Besides senior executives and other Aetna shareholders, who would benefit most from CVS’s  proposed $69 billion acquisition of Aetna?

Well, the new behemoth’s pharmacy benefit management operation might use its even greater bargaining power with drug makers to negotiate down the extreme, indeed extortive, cost of so many prescription drugs in such a way as to benefit consumers. But I doubt it. It’s more likely that they’ll keep the savings to benefit CVS-Aetna senior executives and other shareholders and consumers will see little if any benefit from that.

Indeed, if the merger drives competitors out of business, CVS might, in the fullness of time and pricing power, increase other prices for its captive customer base a lot. But with giant insurer UnitedHealth Group also getting into the big-time clinic business, too, maybe that might not happen.

Anyway, much good can come from this combination.

The merger is part of CVS’s plan to turn itself into a much-wider-service health-care provider, building on its rapidly expanding chain of Minute Clinics. There, nurse practitioners, physician assistants and regular nurses are joining with pharmacists to offer many services that you’d once have to go to a doctor’s office or hospital to get, at very high cost. After all, U.S. physicians are highest paid in the world, co-payments are jumping, etc. A brief visit to a hospital emergency room shows that far too many patients go to that very expensive venue for problems that could better be addressed in a, well, Minute Clinic. The aging of the population, and thus a flood of sicker people, especially raises the potential of Minute Clinic-like health-care retailers to slow surging health-care costs, or some of them anyway.

Indeed, whatever happens with drug prices at the likes of CVS-Aetna, consumers can save time, and thus money, by using a facility that will offer many primary-care services beyond pills, such as medical tests, physical exams and medical consultations, as well as food and other products. Life can be frantic. One-stop shopping is very attractive. At the least, these centers might help you cut down on transportation costs.

Getting your health insurance from the same organization where you get much of your health care may also make your life easier. For one thing, the sharing of patient data between the insurance side and the provider (CVS) may facilitate better care, especially for those with such chronic ailments as heart disease. But, yes, it will also make your personal data more vulnerable to computer hacking from crooks domestic or foreign (especially the Russians and Chinese)….
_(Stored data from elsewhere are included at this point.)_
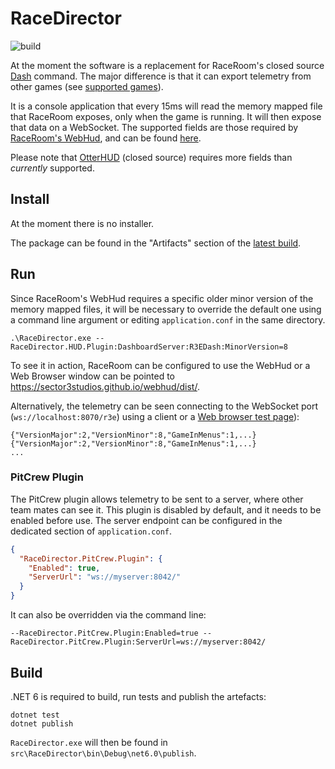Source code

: # RaceDirector

![build](https://github.com/OpenSimTools/RaceDirector/actions/workflows/ci.yaml/badge.svg)

At the moment the software is a replacement for RaceRoom's closed source
[Dash](https://github.com/sector3studios/webhud/blob/master/dist/dash.zip) command. The major
difference is that it can export telemetry from other games (see [supported games](docs/Games.md)).

It is a console application that every 15ms will read the memory mapped file that RaceRoom exposes,
only when the game is running. It will then expose that data on a WebSocket. The supported fields
are those required by [RaceRoom's WebHud](https://github.com/sector3studios/webhud), and can be found
[here](docs/Plugins/HUD/README.md).

Please note that
[OtterHUD](https://forum.sector3studios.com/index.php?threads/otterhud-a-custom-webhud-with-additional-features.13152/)
(closed source) requires more fields than *currently* supported.

## Install

At the moment there is no installer.

The package can be found in the "Artifacts" section of the
[latest build](https://github.com/OpenSimTools/RaceDirector/actions/workflows/ci.yaml?query=event%3Apush).

## Run

Since RaceRoom's WebHud requires a specific older minor version of the memory mapped files,
it will be necessary to override the default one using a command line argument or editing
`application.conf` in the same directory.

```
.\RaceDirector.exe --RaceDirector.HUD.Plugin:DashboardServer:R3EDash:MinorVersion=8
```

To see it in action, RaceRoom can be configured to use the WebHud or a Web Browser window can be
pointed to https://sector3studios.github.io/webhud/dist/.

Alternatively, the telemetry can be seen connecting to the WebSocket port
(`ws://localhost:8070/r3e`) using a client or a
[Web browser test page](http://livepersoninc.github.io/ws-test-page/)):
```
{"VersionMajor":2,"VersionMinor":8,"GameInMenus":1,...}
{"VersionMajor":2,"VersionMinor":8,"GameInMenus":1,...}
...
```

### PitCrew Plugin

The PitCrew plugin allows telemetry to be sent to a server, where other team mates can see it.
This plugin is disabled by default, and it needs to be enabled before use. The server endpoint
can be configured in the dedicated section of `application.conf`.

```json
{
  "RaceDirector.PitCrew.Plugin": {
    "Enabled": true,
    "ServerUrl": "ws://myserver:8042/"
  }
}
```

It can also be overridden via the command line:

```
--RaceDirector.PitCrew.Plugin:Enabled=true --RaceDirector.PitCrew.Plugin:ServerUrl=ws://myserver:8042/
```

## Build

.NET 6 is required to build, run tests and publish the artefacts: 

```
dotnet test
dotnet publish
```

`RaceDirector.exe` will then be found in `src\RaceDirector\bin\Debug\net6.0\publish`.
But again, much depends on whether the merger ends up squashing CVS-Aetna competitors so much that the behemoth can jack up prices, including for insurance. Many patients may find themselves trapped in expensive “health-care hubs.’’ Always remember that most companies care far more about their senior executives and other shareholders than anyone else.

And the CVS-Aetna deal is probably more bad news for hospitals and physician groups: The new entity will probably drain away many of their patients.